Carbon monitoring systems generate continuous emissions data across facilities. The real challenge isn't collecting signals. It's helping operators act on them quickly and confidently. This feature redesign focuses on turning raw alerts into structured, actionable workflows. I focused specifically on severity modelling, alert lifecycle design, and resolution tracking.
Business and User Goals
Business Goals:
- Reduce compliance response delays
- Improve visibility across facilities
- Create structured audit-ready alert history
User Goals:
- Identify critical alerts instantly
- Understand context without switching views
- Resolve and document actions efficiently
Design Approach
The notification system was redesigned around three principles:
1. Structured Severity Model
- High – Critical emission spike
- Medium – System warning
- Low – Advisory update
- Escalation – Facility-level trigger
2. Action-Oriented Alert Cards
Each alert includes:
- Clear status badge
- Assigned owner visibility
- Primary action (Acknowledge / Resolve)
- Contextual metadata
3. Configurable Alert Settings
Operators can toggle:
- Emission sources
- Workforce activity
- Compliance tasks
- Sensor anomalies
- Facility grouping
Constraints
This feature was designed within an existing enterprise system handling live emissions data across multiple facilities.
Key constraints included:
- Real-time data streams that could not be modified at the source
- Legacy dashboard structure that limited layout flexibility
- Compliance workflows that required audit traceability
- The need to reduce alert fatigue without hiding critical events
The system had to improve clarity without introducing operational risk.
Flows (UI Screens)
The following screens illustrate the alert lifecycle, from detection to configuration and resolution.
Impact
- Reduced cognitive overload through structured prioritisation
- Improved clarity in high-risk compliance scenarios
- Structured resolution tracking for audit readiness
- Scalable system adaptable across facilities
Scope Decisions
To maintain focus and ship a stable workflow, the following were intentionally excluded:
- Predictive compliance risk scoring
- Automated escalation chains across departments
- Advanced analytics dashboards for executives
- Machine learning-based anomaly detection
The goal of this phase was structured alert handling, not full-scale compliance automation.
Key Trade-offs
Several trade-offs shaped the final solution:
- Chose a simplified four-level severity model instead of granular categorisation to reduce decision friction.

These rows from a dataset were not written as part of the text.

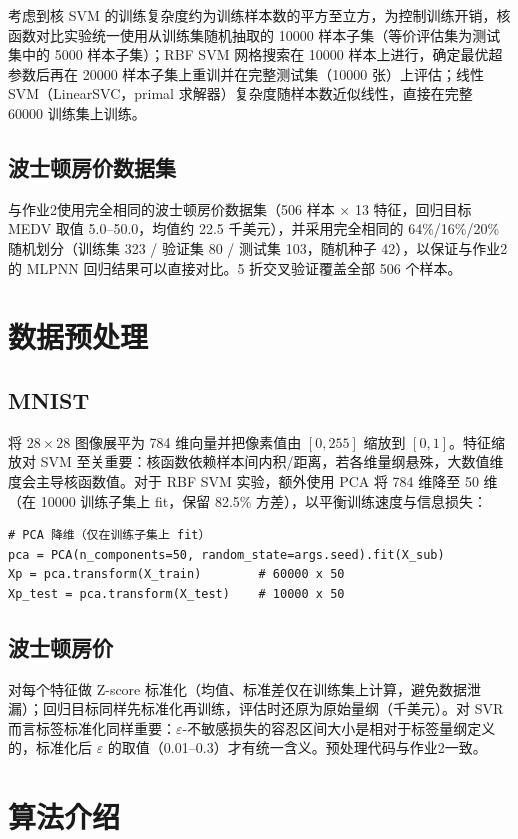 \documentclass[UTF8,zihao=-4]{ctexart}
\begin{document}
考虑到核 SVM 的训练复杂度约为训练样本数的平方至立方，为控制训练开销，核函数对比实验统一使用从训练集随机抽取的 10000 样本子集（等价评估集为测试集中的 5000 样本子集）；RBF SVM 网格搜索在 10000 样本上进行，确定最优超参数后再在 20000 样本子集上重训并在完整测试集（10000 张）上评估；线性 SVM（LinearSVC，primal 求解器）复杂度随样本数近似线性，直接在完整 60000 训练集上训练。

\subsection{波士顿房价数据集}
与作业2使用完全相同的波士顿房价数据集（506 样本 $\times$ 13 特征，回归目标 MEDV 取值 5.0--50.0，均值约 22.5 千美元），并采用完全相同的 64\%/16\%/20\% 随机划分（训练集 323 / 验证集 80 / 测试集 103，随机种子 42），以保证与作业2的 MLPNN 回归结果可以直接对比。5 折交叉验证覆盖全部 506 个样本。

\section{数据预处理}
\subsection{MNIST}
将 $28\times28$ 图像展平为 784 维向量并把像素值由 $[0,255]$ 缩放到 $[0,1]$。特征缩放对 SVM 至关重要：核函数依赖样本间内积/距离，若各维量纲悬殊，大数值维度会主导核函数值。对于 RBF SVM 实验，额外使用 PCA 将 784 维降至 50 维（在 10000 训练子集上 fit，保留 82.5\% 方差），以平衡训练速度与信息损失：

\begin{lstlisting}
# PCA 降维（仅在训练子集上 fit）
pca = PCA(n_components=50, random_state=args.seed).fit(X_sub)
Xp = pca.transform(X_train)        # 60000 x 50
Xp_test = pca.transform(X_test)    # 10000 x 50
\end{lstlisting}

\subsection{波士顿房价}
对每个特征做 Z-score 标准化（均值、标准差仅在训练集上计算，避免数据泄漏）；回归目标同样先标准化再训练，评估时还原为原始量纲（千美元）。对 SVR 而言标签标准化同样重要：$\varepsilon$-不敏感损失的容忍区间大小是相对于标签量纲定义的，标准化后 $\varepsilon$ 的取值（0.01--0.3）才有统一含义。预处理代码与作业2一致。

\section{算法介绍}
\end{document}
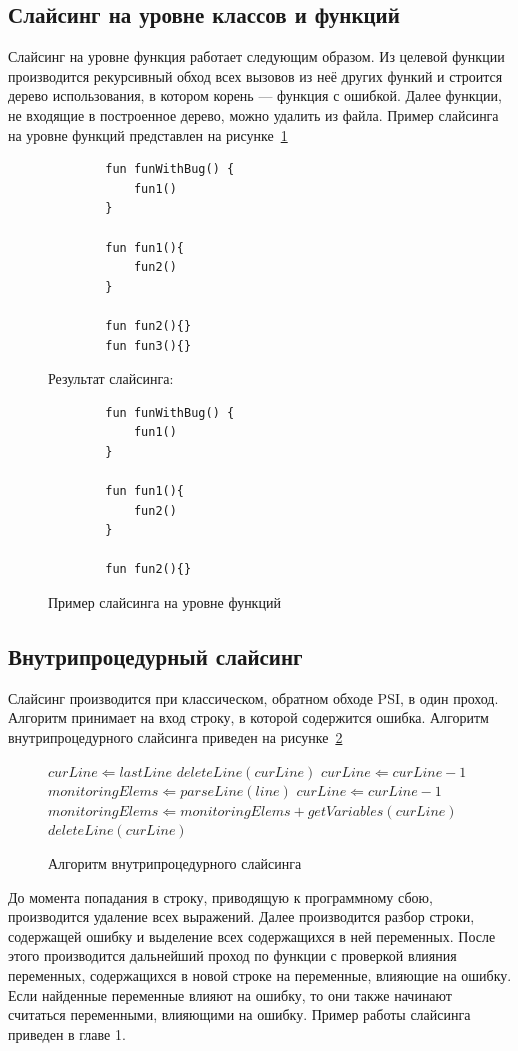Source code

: \subsection{Слайсинг на уровне классов и функций}
Слайсинг на уровне функция работает следующим образом. Из целевой функции производится рекурсивный обход всех вызовов из неё других функий и строится дерево использования, в котором корень --- функция с ошибкой. Далее функции, не входящие в построенное дерево, можно удалить из файла. Пример слайсинга на уровне функций представлен на рисунке~\ref{funslicing}
\begin{figure}
	\begin{lstlisting}
		fun funWithBug() {
			fun1()
		}
		
		fun fun1(){
			fun2()		
		}
		
		fun fun2(){}
		fun fun3(){}
	\end{lstlisting}
	Результат слайсинга:
	\begin{lstlisting}
		fun funWithBug() {
			fun1()
		}
		
		fun fun1(){
			fun2()		
		}
		
		fun fun2(){}
	\end{lstlisting}
	\caption{\label{funslicing}Пример слайсинга на уровне функций}
\end{figure}
\subsection{Внутрипроцедурный слайсинг}
Слайсинг производится при классическом, обратном обходе PSI, в один проход. Алгоритм принимает на вход строку, в которой содержится ошибка. Алгоритм внутрипроцедурного слайсинга приведен на рисунке~\ref{alg:interproceduralslicing}
\begin{figure}
\begin{algorithmic}[1]
\STATE $curLine \Leftarrow lastLine$
	\STATE $deleteLine(curLine)$
	\STATE $curLine \Leftarrow curLine - 1$
\ENDWHILE
\STATE $monitoringElems \Leftarrow parseLine(line)$
\STATE $curLine \Leftarrow curLine - 1$
		\STATE $monitoringElems \Leftarrow monitoringElems + getVariables(curLine)$ 
	\ELSE 
		\STATE $deleteLine(curLine)$ 
	\ENDIF
\ENDWHILE
\end{algorithmic}
\caption{\label{alg:interproceduralslicing}Алгоритм внутрипроцедурного слайсинга}
\end{figure}


До момента попадания в строку, приводящую к программному сбою, производится удаление всех выражений. Далее производится разбор строки, содержащей ошибку и выделение всех содержащихся в ней переменных. После этого производится дальнейший проход по функции с проверкой влияния переменных, содержащихся в новой строке на переменные, влияющие на ошибку. Если найденные переменные влияют на ошибку, то они также начинают считаться переменными, влияющими на ошибку. Пример работы слайсинга приведен в главе 1.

- Prioritised action-oriented alert cards over dense data tables to improve scanability.
- Limited configuration depth in the first version to avoid overwhelming operators.

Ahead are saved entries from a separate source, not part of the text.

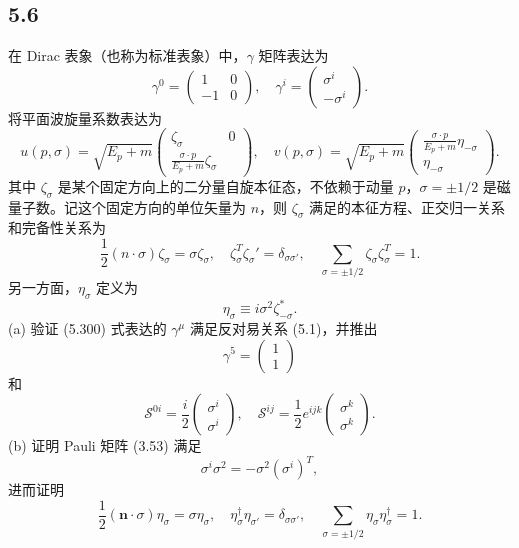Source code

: \subsection{5.6}
在 Dirac 表象（也称为标准表象）中，$\gamma$ 矩阵表达为
$$\gamma^0 = 
\begin{pmatrix}
1 & 0 \\
-1 & 0
\end{pmatrix},
\quad \gamma^i = 
\begin{pmatrix}
\sigma^i \\
-\sigma^i
\end{pmatrix}.$$
将平面波旋量系数表达为
$$u(p, \sigma) = \sqrt{E_p + m} \begin{pmatrix}
\zeta_\sigma & 0 \\
\frac{\sigma \cdot p}{E_p + m} \zeta_\sigma
\end{pmatrix},
\quad v(p, \sigma) = \sqrt{E_p + m} \begin{pmatrix}
\frac{\sigma \cdot p}{E_p + m} \eta_{-\sigma} \\
\eta_{-\sigma}
\end{pmatrix}.$$
其中 $\zeta_\sigma$ 是某个固定方向上的二分量自旋本征态，不依赖于动量 $p$，$\sigma = \pm 1/2$ 是磁量子数。记这个固定方向的单位矢量为 $n$，则 $\zeta_\sigma$ 满足的本征方程、正交归一关系和完备性关系为
$$\frac{1}{2} (n \cdot \sigma) \zeta_\sigma = \sigma \zeta_\sigma,
\quad \zeta_\sigma^T \zeta_\sigma' = \delta_{\sigma \sigma'},
\quad \sum_{\sigma = \pm 1/2} \zeta_\sigma \zeta_\sigma^T = 1.$$
另一方面，$\eta_\sigma$ 定义为
$$\eta_\sigma \equiv i \sigma^2 \zeta_{-\sigma}^*.$$
(a) 验证 (5.300) 式表达的 $\gamma^\mu$ 满足反对易关系 (5.1)，并推出
$$\gamma^5 = \begin{pmatrix}
1 \\
1
\end{pmatrix} \tag{5.304}$$
和
$$\mathcal{S}^{0i} = \frac{i}{2} \begin{pmatrix}
\sigma^i \\
\sigma^i
\end{pmatrix}, \quad \mathcal{S}^{ij} = \frac{1}{2} e^{ijk} \begin{pmatrix}
\sigma^k \\
\sigma^k
\end{pmatrix}. \tag{5.305}$$
(b) 证明 Pauli 矩阵 (3.53) 满足
$$\sigma^i \sigma^2 = -\sigma^2 (\sigma^i)^T, \tag{5.306}$$
进而证明
$$\frac{1}{2} (\mathbf{n} \cdot \sigma) \eta_\sigma = \sigma \eta_\sigma, \quad \eta_\sigma^{\dagger} \eta_{\sigma'} = \delta_{\sigma \sigma'}, \quad \sum_{\sigma = \pm 1/2} \eta_\sigma \eta_\sigma^{\dagger} = 1. \tag{5.307}$$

- Focused on lifecycle tracking rather than predictive intelligence in this phase.
These decisions were made to improve operational clarity over feature breadth.
Future Enhancements
- Predictive alert grouping
- Executive summary dashboard
- Usability validation with compliance teams
Reflection
Designing for compliance-heavy systems requires balancing visibility with noise reduction. Clear prioritisation and structured workflows matter more than visual complexity.